Data extracted from a collection:

↓↓↓

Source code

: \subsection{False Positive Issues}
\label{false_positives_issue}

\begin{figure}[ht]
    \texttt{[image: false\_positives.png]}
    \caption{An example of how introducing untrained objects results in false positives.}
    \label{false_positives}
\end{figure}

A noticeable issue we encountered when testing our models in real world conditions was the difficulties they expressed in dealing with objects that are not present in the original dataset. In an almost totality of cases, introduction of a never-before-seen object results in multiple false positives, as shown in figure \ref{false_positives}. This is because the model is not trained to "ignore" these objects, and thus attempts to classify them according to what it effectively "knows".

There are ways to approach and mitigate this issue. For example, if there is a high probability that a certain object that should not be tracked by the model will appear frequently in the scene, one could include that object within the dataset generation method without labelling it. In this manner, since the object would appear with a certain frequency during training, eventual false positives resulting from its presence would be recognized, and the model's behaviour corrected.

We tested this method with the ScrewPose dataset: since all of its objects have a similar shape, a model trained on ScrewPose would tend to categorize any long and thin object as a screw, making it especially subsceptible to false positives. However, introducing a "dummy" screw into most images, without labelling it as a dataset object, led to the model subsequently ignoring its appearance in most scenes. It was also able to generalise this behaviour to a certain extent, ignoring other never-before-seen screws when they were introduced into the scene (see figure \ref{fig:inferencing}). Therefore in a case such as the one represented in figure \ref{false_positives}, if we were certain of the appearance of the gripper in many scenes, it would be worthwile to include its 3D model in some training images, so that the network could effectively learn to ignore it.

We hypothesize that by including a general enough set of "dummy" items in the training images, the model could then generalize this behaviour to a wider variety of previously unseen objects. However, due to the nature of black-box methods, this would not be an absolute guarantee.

↑↑↑

The problem:
Once you have counted the lines of the records that contain the word "introducing", give the count and nothing else.

Written solution:
2